Reggie Bowser was one of 206 men who survived the sinking of the infamous HMS Penelope after it was torpedoed twice by a German submarine – 415 other crew and the captain lost their lives in the tragedy.
The ship, nicknamed HMS Pepperpot because it was holed so often, sank on November 18, 1944.
It had been leaving Naples to return to the Anzio region when it was targeted despite travelling at 26 knots. Out of all recorded Second World War submarine attacks, no other ship running at such a speed was ever struck.
The first torpedo hit the Penelope’s engines and 16 minutes later a second hit its boiler room.
Mr Bowser, a radar operator, was below ship in his cabin when it happened. He was thrown across it before managing to escape the doomed vessel.
By the time he surfaced, the ship had almost disappeared. He spent hours in the freezing Mediterranean water before being picked up by a rescue boat.
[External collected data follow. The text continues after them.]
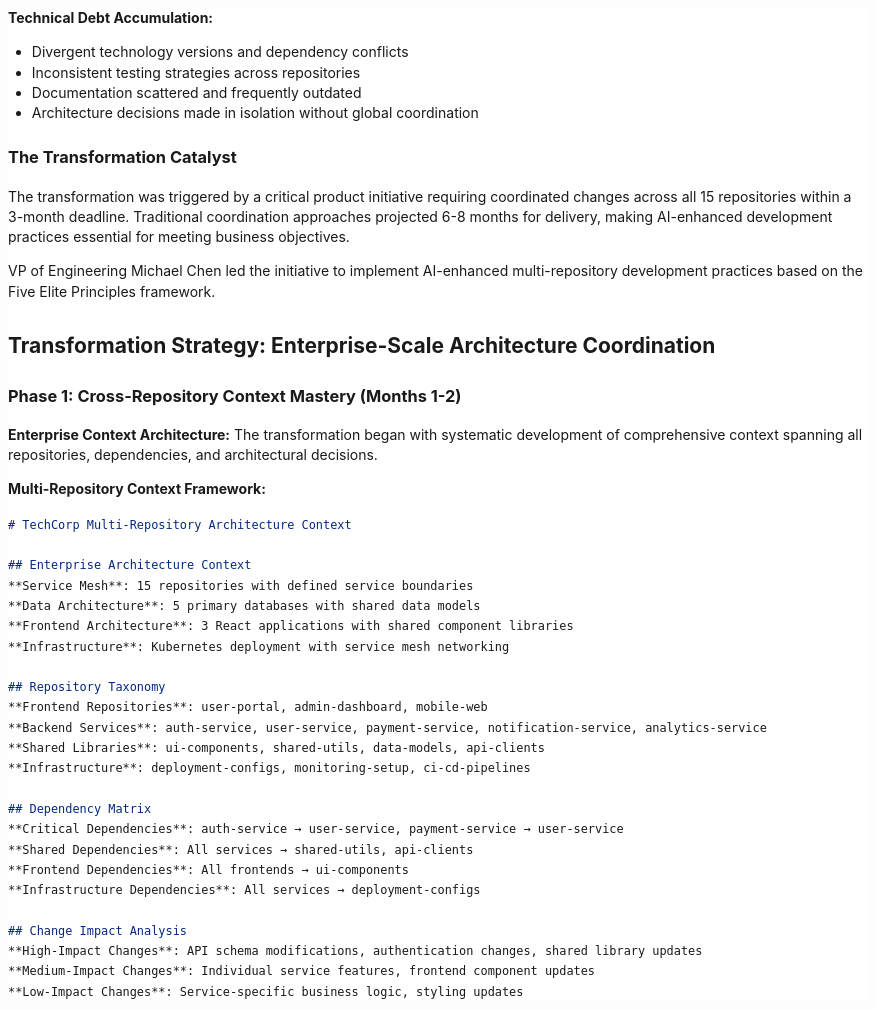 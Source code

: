 **Technical Debt Accumulation:**
- Divergent technology versions and dependency conflicts
- Inconsistent testing strategies across repositories
- Documentation scattered and frequently outdated
- Architecture decisions made in isolation without global coordination

### The Transformation Catalyst

The transformation was triggered by a critical product initiative requiring coordinated changes across all 15 repositories within a 3-month deadline. Traditional coordination approaches projected 6-8 months for delivery, making AI-enhanced development practices essential for meeting business objectives.

VP of Engineering Michael Chen led the initiative to implement AI-enhanced multi-repository development practices based on the Five Elite Principles framework.

## Transformation Strategy: Enterprise-Scale Architecture Coordination

### Phase 1: Cross-Repository Context Mastery (Months 1-2)

**Enterprise Context Architecture:**
The transformation began with systematic development of comprehensive context spanning all repositories, dependencies, and architectural decisions.

**Multi-Repository Context Framework:**
```markdown
# TechCorp Multi-Repository Architecture Context

## Enterprise Architecture Context
**Service Mesh**: 15 repositories with defined service boundaries
**Data Architecture**: 5 primary databases with shared data models
**Frontend Architecture**: 3 React applications with shared component libraries
**Infrastructure**: Kubernetes deployment with service mesh networking

## Repository Taxonomy
**Frontend Repositories**: user-portal, admin-dashboard, mobile-web
**Backend Services**: auth-service, user-service, payment-service, notification-service, analytics-service
**Shared Libraries**: ui-components, shared-utils, data-models, api-clients
**Infrastructure**: deployment-configs, monitoring-setup, ci-cd-pipelines

## Dependency Matrix
**Critical Dependencies**: auth-service → user-service, payment-service → user-service
**Shared Dependencies**: All services → shared-utils, api-clients
**Frontend Dependencies**: All frontends → ui-components
**Infrastructure Dependencies**: All services → deployment-configs

## Change Impact Analysis
**High-Impact Changes**: API schema modifications, authentication changes, shared library updates
**Medium-Impact Changes**: Individual service features, frontend component updates
**Low-Impact Changes**: Service-specific business logic, styling updates
```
His cousin Pat Evans, who lives in Oakenshaw, said: “All Reggie could see was blackness on the horizon. It was oil from the ship. He decided to swim away from it unlike the other survivors. It was that that saved him.”
He remembered being dropped off on the beach at Naples and being looked after by the Salvation Army who gave them tea and blankets. And he was eventually taken to Malta before being shipped back home for surgery on a stomach injury suffered in the bombing.
Mr Bowser continued to serve in the Navy and spent time in South Africa. He went on to be awarded both the Italy and Africa Star medals and one for war service.
When he was finally de-mobbed he returned to the career he had started in the Bradford mills and became a respected wool sorter, often being sent to do quality-control work in Argentina.
He once turned down a permanent job in South America, telling his boss: “What would I want to leave Bradford for? There’s everything I could ever want right here.”
At the age of 42 he got married, spending much of his wedded life in Undercliffe with his wife Joyce.
After she died he would meet up again with old school friends from his Great Horton days. “He got a car and loved their days out in the Dales,” said Mr Evans. “He said the air was like Champagne!”
As ill health took a grip, Mr Bowser had to leave his home in Wrose, Shipley, to live at Norman Lodge in Odsal.
Mr Evans said: “He thought the world of everyone at the home but because he had always been such an independent man life recently had become a terrible trial. Apart from a cousin Winnie in Bankfoot, who was his rock, and myself he had no one else left.”
A requiem mass will be held for Mr Bowser at St Joseph’s Church, Pakington Street, off Manchester Road, on Tuesday at noon followed by burial at Scholemoor Cemetery at 1.15pm and later a celebration of his life at Chapel House, Low Moor.
Donations in his memory will go to St Joseph’s organ restoration fund.